If development banks are a familiar feature on the landscape of financial services, then they should play an increasing role in Africa’s quest for industrial supremacy. A function of development banking in [southern] Africa would accordingly include the financing of the economic infrastructure of the less developed areas of the region. My country is battling to supply optimum electrical energy. The government’s call for private sector investment is welcome, but rather tentative. Unfortunately, given our high country risk factor, the answer to financing such projects would lie in the Zimbabwe Infrastructure Development Bank, Development Bank of South Africa or African Development Bank. However, J.A. Lombard proposes that government underwrites such projects to ease loan servicing burden. Lombard continues: ‘Most of the true regional development banks of the world are in fact the banking element of a broader strategy of economic cooperation among governments in the region.’

Structural adjustment

Africa’s left-wing movement is habitually livid about liberal structural adjustment prescription on what they term ‘a neo-colonialist imperialist driven agenda’. I differ not because I am a liberal, but argue that collective condemnation of wholesome policy reform is inspired mostly by a desire for attention than noble cause. Most countries that improved their policies have returned to positive rates of GDP per capita growth. How else can we take charge of our development if we do not cut wasteful government spending, encourage private sector competition, commercialise public enterprises or minimise state interference in markets?

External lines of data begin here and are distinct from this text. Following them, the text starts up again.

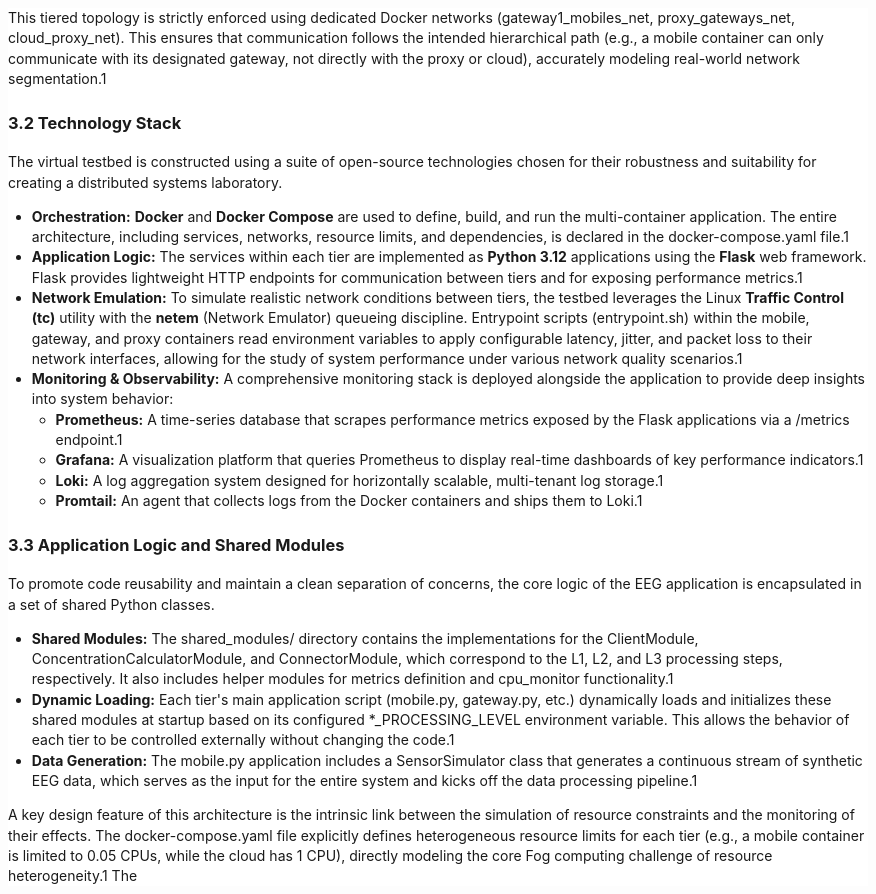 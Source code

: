 This tiered topology is strictly enforced using dedicated Docker networks (gateway1\_mobiles\_net, proxy\_gateways\_net, cloud\_proxy\_net). This ensures that communication follows the intended hierarchical path (e.g., a mobile container can only communicate with its designated gateway, not directly with the proxy or cloud), accurately modeling real-world network segmentation.1

### **3.2 Technology Stack**

The virtual testbed is constructed using a suite of open-source technologies chosen for their robustness and suitability for creating a distributed systems laboratory.

* **Orchestration:** **Docker** and **Docker Compose** are used to define, build, and run the multi-container application. The entire architecture, including services, networks, resource limits, and dependencies, is declared in the docker-compose.yaml file.1  
* **Application Logic:** The services within each tier are implemented as **Python 3.12** applications using the **Flask** web framework. Flask provides lightweight HTTP endpoints for communication between tiers and for exposing performance metrics.1  
* **Network Emulation:** To simulate realistic network conditions between tiers, the testbed leverages the Linux **Traffic Control (tc)** utility with the **netem** (Network Emulator) queueing discipline. Entrypoint scripts (entrypoint.sh) within the mobile, gateway, and proxy containers read environment variables to apply configurable latency, jitter, and packet loss to their network interfaces, allowing for the study of system performance under various network quality scenarios.1  
* **Monitoring & Observability:** A comprehensive monitoring stack is deployed alongside the application to provide deep insights into system behavior:  
  * **Prometheus:** A time-series database that scrapes performance metrics exposed by the Flask applications via a /metrics endpoint.1  
  * **Grafana:** A visualization platform that queries Prometheus to display real-time dashboards of key performance indicators.1  
  * **Loki:** A log aggregation system designed for horizontally scalable, multi-tenant log storage.1  
  * **Promtail:** An agent that collects logs from the Docker containers and ships them to Loki.1

### **3.3 Application Logic and Shared Modules**

To promote code reusability and maintain a clean separation of concerns, the core logic of the EEG application is encapsulated in a set of shared Python classes.

* **Shared Modules:** The shared\_modules/ directory contains the implementations for the ClientModule, ConcentrationCalculatorModule, and ConnectorModule, which correspond to the L1, L2, and L3 processing steps, respectively. It also includes helper modules for metrics definition and cpu\_monitor functionality.1  
* **Dynamic Loading:** Each tier's main application script (mobile.py, gateway.py, etc.) dynamically loads and initializes these shared modules at startup based on its configured \*\_PROCESSING\_LEVEL environment variable. This allows the behavior of each tier to be controlled externally without changing the code.1  
* **Data Generation:** The mobile.py application includes a SensorSimulator class that generates a continuous stream of synthetic EEG data, which serves as the input for the entire system and kicks off the data processing pipeline.1

A key design feature of this architecture is the intrinsic link between the simulation of resource constraints and the monitoring of their effects. The docker-compose.yaml file explicitly defines heterogeneous resource limits for each tier (e.g., a mobile container is limited to 0.05 CPUs, while the cloud has 1 CPU), directly modeling the core Fog computing challenge of resource heterogeneity.1 The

In Zimbabwe, 60-70% of our national budget is recurrent expenditure – mostly wages for civil servants. State enterprises – like Zimbabwe Broadcast Corporation, National Oil Company of Zimbabwe, Zimbabwe Electricity Supply Authority, Air Zimbabwe and the Grain Marketing Board – receive 100% subsidies to sustain the political agenda of Mugabe and ZANU-PF. While the argument is how such a fragile, cash budget economy can cushion the poor, my point is that if Africa generates more employment opportunities and taxes flow to the state, economies can sustain social development programs.

Conclusion

Poverty does make us mere objects of Geldorf- Bono type pity. The curse of Africa South of the Sahara is political instability, failure to manage transition, bad politics, flight of human capital, depressed domestic demand, failure to attract FDI, collapsed infrastructure, weak financial markets, and over-reliance on rain-fed agriculture, no value-addition of primary commodities, overly protected exchange rates, worker-centric labour, an obsession with public enterprises and the debt burden. Perhaps part of the answer is sustainable development, which, according to Wikipedia is a pattern of resource use that aims to meet human needs while preserving the environment so that these needs can be met not only in the present, but also for generations to come.

By Rejoice Ngwenya,
Coalition for Market and Liberation Solutions, Harare, Zimbabwe.